Hi There, I think the flash rate of hydro oil is quite high, the real hazzard is rags and floor sweep left on job. They are like a wick in a candle and should be removed from any pits and hoistways cleaned of any fuss from bldg,linen,dust,that can be flamable. I have seen fires in pits climb right up rails in hoistways. Water hydros are 99.% water and will not be a problem but you cant substitute, you need older special pump and valve. You should have fire detection equip in the pit and you should be ok. Give your union elevator company a few bucks for hoistway cleaning.
-- Jim (firstname.lastname@example.org), July 26, 2004.
Susan, The flash point of most hydrauilic oil is +/- 400 degrees F. Normal hydraulic elevator operating temp. is between 90 and 125 degrees F.
As you can see this is well below the flash point. The flash point being the point at witch the oil will ignite if exposed to a flame/ignition source.
I think your concerns might br better served from a sepage point of view. Is your system protected from leaking oil into the ground? If not you might consider a synthetic vegtable oil. Otherwise I would not be overly concerned. Check the MSDA reports of the oil you are using verses the oil you are considering. Sounds like money that need not be spent.
-- Elevator fella (Fire@hotmail.com), July 28, 2004.
Hydraulic fluid alone is not a fire hazard, however as stated above, oily rags etc are. In other words the real fire hazard is poor housekeeping.
-- Mike (email@example.com), July 31, 2004.
Has anyone experienced a situation with the submersible hydraulic pump and motor failing to shut off causing the oil in the tank to reach the point that it begins to smoke. Recently had this happen in a nursing home and was wondering how close to ignition we might have been.
-- John Chevalier (firstname.lastname@example.org), August 29, 2004.

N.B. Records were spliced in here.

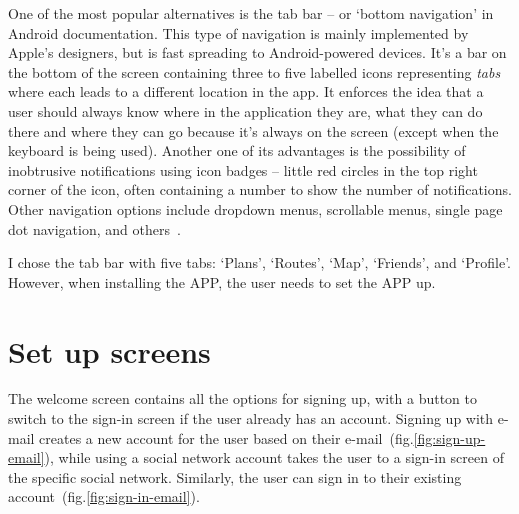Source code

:One of the most popular alternatives is the tab bar -- or `bottom navigation' in Android documentation.
This type of navigation is mainly implemented by Apple's designers, but is fast spreading to Android-powered devices.
It's a bar on the bottom of the screen containing three to five labelled icons representing \textit{tabs} where each leads to a different location in the app.
It enforces the idea that a user should always know where in the application they are, what they can do there and where they can go because it's always on the screen (except when the keyboard is being used).
Another one of its advantages is the possibility of inobtrusive notifications using icon badges -- little red circles in the top right corner of the icon, often containing a number to show the number of notifications.
Other navigation options include dropdown menus, scrollable menus, single page dot navigation, and others~\cite{hamburger-alternatives}.

I chose the tab bar with five tabs: `Plans', `Routes', `Map', `Friends', and `Profile'.
However, when installing the APP, the user needs to set the APP up.

\section{Set up screens}
The welcome screen contains all the options for signing up, with a button to switch to the sign-in screen if the user already has an account.
Signing up with e-mail creates a new account for the user based on their e-mail~(fig.\ref{fig:sign-up-email}), while using a social network account takes the user to a sign-in screen of the specific social network.
Similarly, the user can sign in to their existing account~(fig.\ref{fig:sign-in-email}).

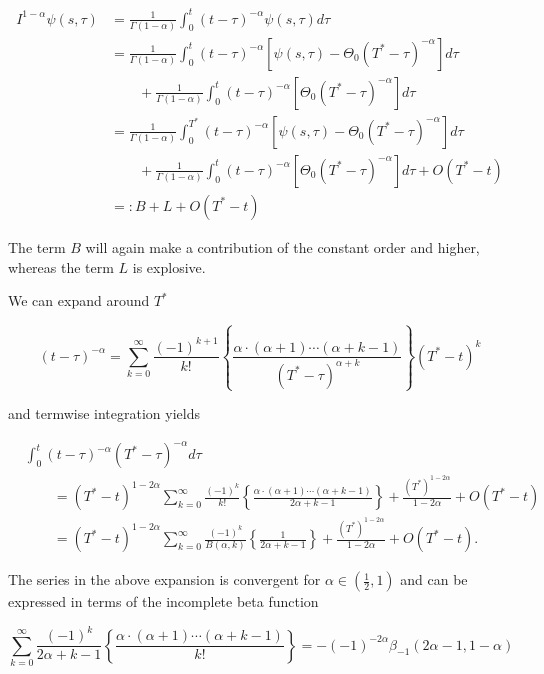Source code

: \documentclass[12pt]{article}
\theoremstyle{plain}
\begin{document}
\begin{equation} \label{i1alphaexpansion}
\begin{aligned}
I^{1-\alpha}\psi(s,\tau) &= \frac{1}{\Gamma(1-\alpha)} \int _0 ^t (t-\tau)^{-\alpha} \psi(s, \tau) d\tau\\[10pt]
&= \frac{1}{\Gamma(1-\alpha)} \int _0^t(t-\tau)^{-\alpha}\left[\psi(s,\tau) - \Theta_0 (T^*-\tau)^{-\alpha} \right] d\tau\\
&\qquad + \frac{1}{\Gamma(1-\alpha)} \int _0^t(t-\tau)^{-\alpha}\left[\Theta_0(T^*-\tau)^{-\alpha}\right] d\tau\\[10pt]
&= \frac{1}{\Gamma(1-\alpha)} \int _0^{T^*}(t-\tau)^{-\alpha}\left[\psi(s,\tau) - \Theta_0(T^*-\tau)^{-\alpha} \right] d\tau\\
&\qquad + \frac{1}{\Gamma(1-\alpha)} \int _0^t(t-\tau)^{-\alpha}\left[\Theta_0(T^*-\tau)^{-\alpha}\right] d\tau + O(T^*-t)\\[10pt]
&=:B+L + O(T^*-t)
\end{aligned}
\end{equation}

The term $B$ will again make a contribution of the constant order and higher, whereas the term $L$ is explosive.

We can expand around $T^*$

$$
(t-\tau)^{-\alpha} = \sum_{k=0}^\infty \frac{(-1)^{k+1}}{k!}\left\{\frac{\alpha \cdot (\alpha + 1) \cdots (\alpha+k-1)}{(T^*-\tau)^{\alpha+k}} \right\} (T^*-t)^k
$$

and termwise integration yields

$$
\begin{aligned}
&\int_0^t (t-\tau)^{-\alpha}(T^*-\tau)^{-\alpha} d\tau\\[5pt] &\qquad=(T^*-t)^{1-2\alpha}\sum_{k=0}^\infty \frac{(-1)^{k}}{k!}\left\{\frac{\alpha \cdot (\alpha + 1) \cdots (\alpha+k-1)}{2\alpha+k-1} \right\}
+ \frac{(T^*)^{1-2\alpha}}{1-2\alpha} + O(T^*-t)\\[5pt]
&\qquad=(T^*-t)^{1-2\alpha}\sum_{k=0}^\infty \frac{(-1)^{k}}{B(\alpha, k)}\left\{\frac{1}{2\alpha+k-1} \right\} + \frac{(T^*)^{1-2\alpha}}{1-2\alpha} + O(T^*-t).
\end{aligned}
$$

The series in the above expansion is convergent for $\alpha \in (\frac 12, 1)$ and can be expressed in terms of the incomplete beta function

$$
\sum_{k=0}^{\infty} \frac{(-1)^{k}}{2 \alpha+k-1}\left\{\frac{\alpha \cdot(\alpha+1) \cdots(\alpha+k-1)}{k !}\right\}=-(-1)^{-2\alpha} \beta_{-1}(2 \alpha-1,1-\alpha)
$$
\end{document}
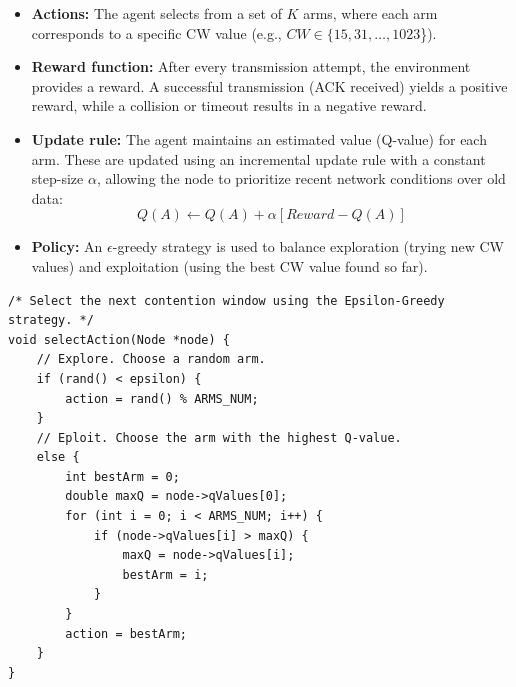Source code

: \begin{itemize}
    \item \textbf{Actions:} The agent selects from a set of $K$ arms, where each arm corresponds to a specific CW value (e.g., $CW\in\{15,31,…,1023$\}).
    
    \item \textbf{Reward function:} After every transmission attempt, the environment provides a reward. A successful transmission (ACK received) yields a positive reward, while a collision or timeout results in a negative reward.

    \item \textbf{Update rule:} The agent maintains an estimated value (Q-value) for each arm. These are updated using an incremental update rule with a constant step-size $\alpha$, allowing the node to prioritize recent network conditions over old data:
    \begin{equation*}
    Q(A)\leftarrow Q(A)+\alpha[Reward-Q(A)]
    \end{equation*}

    \item \textbf{Policy:} An $\epsilon$-greedy strategy is used to balance exploration (trying new CW values) and exploitation (using the best CW value found so 
    far).
\end{itemize}
 
\begin{lstlisting}[style=CStyle]
/* Select the next contention window using the Epsilon-Greedy strategy. */
void selectAction(Node *node) {
    // Explore. Choose a random arm.
    if (rand() < epsilon) {
        action = rand() % ARMS_NUM;
    }
    // Eploit. Choose the arm with the highest Q-value.
    else {
        int bestArm = 0;
        double maxQ = node->qValues[0];
        for (int i = 0; i < ARMS_NUM; i++) {
            if (node->qValues[i] > maxQ) {
                maxQ = node->qValues[i];
                bestArm = i;
            }
        }
        action = bestArm;
    }
}
\end{lstlisting}

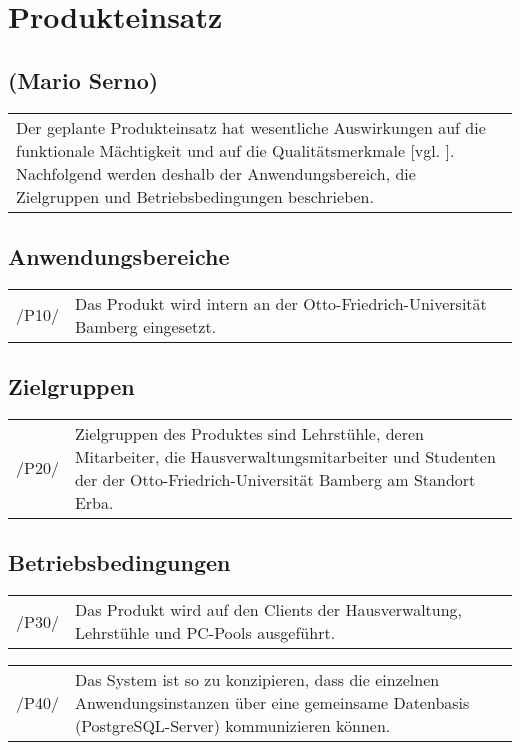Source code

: \section{Produkteinsatz}
\label{sec:Produkteinsatz}

\subsection*{(Mario Serno)}

\begin{tabular}{p{16.5cm}}
Der geplante Produkteinsatz hat wesentliche Auswirkungen auf die funktionale Mächtigkeit und auf die Qualitätsmerkmale [vgl. \cite{balz1996}]. Nachfolgend werden deshalb der Anwendungsbereich, die Zielgruppen und Betriebsbedingungen beschrieben. \\[0.25cm]
\end{tabular}

\subsection{Anwendungsbereiche}
\begin{tabular}{p{1.5cm}p{14.5cm}}	
	 /P10/& Das Produkt wird intern an der Otto-Friedrich-Universität Bamberg eingesetzt. \\[0.25cm]
\end{tabular}


\subsection{Zielgruppen}
\begin{tabular}{p{1.5cm}p{14.5cm}}	
	 /P20/& Zielgruppen des Produktes sind Lehrstühle, deren Mitarbeiter, die Hausverwaltungsmitarbeiter und Studenten der der Otto-Friedrich-Universität Bamberg am Standort Erba. \\[0.25cm]
\end{tabular}


\subsection{Betriebsbedingungen}
\begin{tabular}{p{1.5cm}p{14.5cm}}	
	 /P30/& Das Produkt wird auf den Clients der Hausverwaltung, Lehrstühle und PC-Pools ausgeführt. \\[0.25cm]
\end{tabular}

\begin{tabular}{p{1.5cm}p{14.5cm}}	
	 /P40/& Das System ist so zu konzipieren, dass die einzelnen Anwendungsinstanzen über eine gemeinsame Datenbasis (PostgreSQL-Server) kommunizieren können. \\[0.25cm]
\end{tabular}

Just tonight we had a submersible hydraulic motor stick ON and heated up the oil in the resevour which set off the smoke detector above it, which called the Fire Dept. The smoke gradually subsided and was quickly exhausted by the dedicated exhaust fan. With infrared thermometer, the oil temp was 250deg and dropping about a degree per minute. If that rate of decline was consistent, the oil was approx 350degF when we manually shut off the elevator pump. How close to catch fire were we? I'm amazed there wasn't some safety device on the elevator for shutting down an overtemp situation. Thank goodness for the smoke detector and panel and dialer.
-- Steve Roberts (email@example.com), October 25, 2004.
I am surprised that there is not a themistor or thermocouple shutoff on your oil tank.
All of our jobs are so fitted.
-- Richard (firstname.lastname@example.org), November 03, 2004.
If the motor starter uses a conventional contactor, the contact can become welded in the on position. When that happens, temperature sensors can't do anything to shut the motor off. Since the pump is simply bypassing oil throughte control valve, the motor current is not high enough to trip the motor circuit breaker. How should these conditions be handled? Currently, there is no protection against this, unless it's using a soft starter with built- in redundancy.